• [TASK REQUIREMENTS]:
Copy exactly the lines that run from the top of the listing to the line containing "## IMP Announcement", both ends included, and omit the pictures.

### MATERIAL PROVIDED

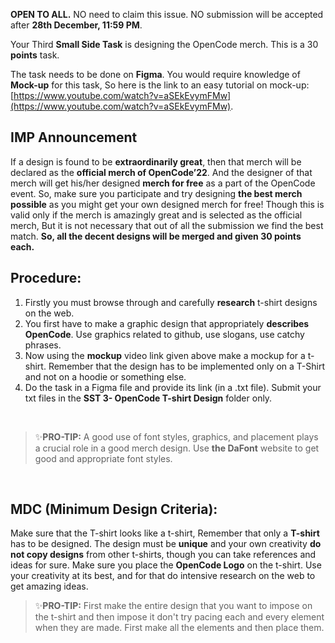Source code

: **OPEN TO ALL.**
NO need to claim this issue.
NO submission will be accepted after **28th December, 11:59 PM**.

Your Third **Small Side Task** is designing the OpenCode merch. This is a 30 **points** task.

The task needs to be done on **Figma**. You would require knowledge of **Mock-up** for this task, So here is the link to an easy tutorial on mock-up: [https://www.youtube.com/watch?v=aSEkEvymFMw](https://www.youtube.com/watch?v=aSEkEvymFMw).

## IMP Announcement

If a design is found to be **extraordinarily great**, then that merch will be declared as the **official merch of OpenCode’22**. And the designer of that merch will get his/her designed **merch for free** as a part of the OpenCode event. So, make sure you participate and try designing **the best merch possible** as you might get your own designed merch for free! Though this is valid only if the merch is amazingly great and is selected as the official merch, But it is not necessary that out of all the submission we find the best match. **So, all the decent designs will be merged and given 30 points each.** 

## Procedure:

1. Firstly you must browse through and carefully **research** t-shirt designs on the web.
2. You first have to make a graphic design that appropriately **describes OpenCode**. Use graphics related to github, use slogans, use catchy phrases.
3. Now using the **mockup** video link given above make a mockup for a t-shirt. Remember that the design has to be implemented only on a T-Shirt and not on a hoodie or something else.
4. Do the task in a Figma file and provide its link (in a .txt file). Submit your txt files in the **SST 3- OpenCode T-shirt Design** folder only.

</br>

> ✨**PRO-TIP:** A good use of font styles, graphics, and placement plays a crucial role in a good merch design. Use **the DaFont** website to get good and appropriate font styles.
> 

</br>

## **MDC (Minimum Design Criteria):**

Make sure that the T-shirt looks like a t-shirt, Remember that only a **T-shirt** has to be designed. The design must be **unique** and your own creativity **do not copy designs** from other t-shirts, though you can take references and ideas for sure. Make sure you place the **OpenCode Logo** on the t-shirt. Use your creativity at its best, and for that do intensive research on the web to get amazing ideas.

> ✨**PRO-TIP:** First make the entire design that you want to impose on the t-shirt and then impose it don't try pacing each and every element when they are made. First make all the elements and then place them.
>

######

• [FINISHED TASK]:
Source code

: **OPEN TO ALL.**
NO need to claim this issue.
NO submission will be accepted after **28th December, 11:59 PM**.

Your Third **Small Side Task** is designing the OpenCode merch. This is a 30 **points** task.

The task needs to be done on **Figma**. You would require knowledge of **Mock-up** for this task, So here is the link to an easy tutorial on mock-up: [https://www.youtube.com/watch?v=aSEkEvymFMw](https://www.youtube.com/watch?v=aSEkEvymFMw).

## IMP Announcement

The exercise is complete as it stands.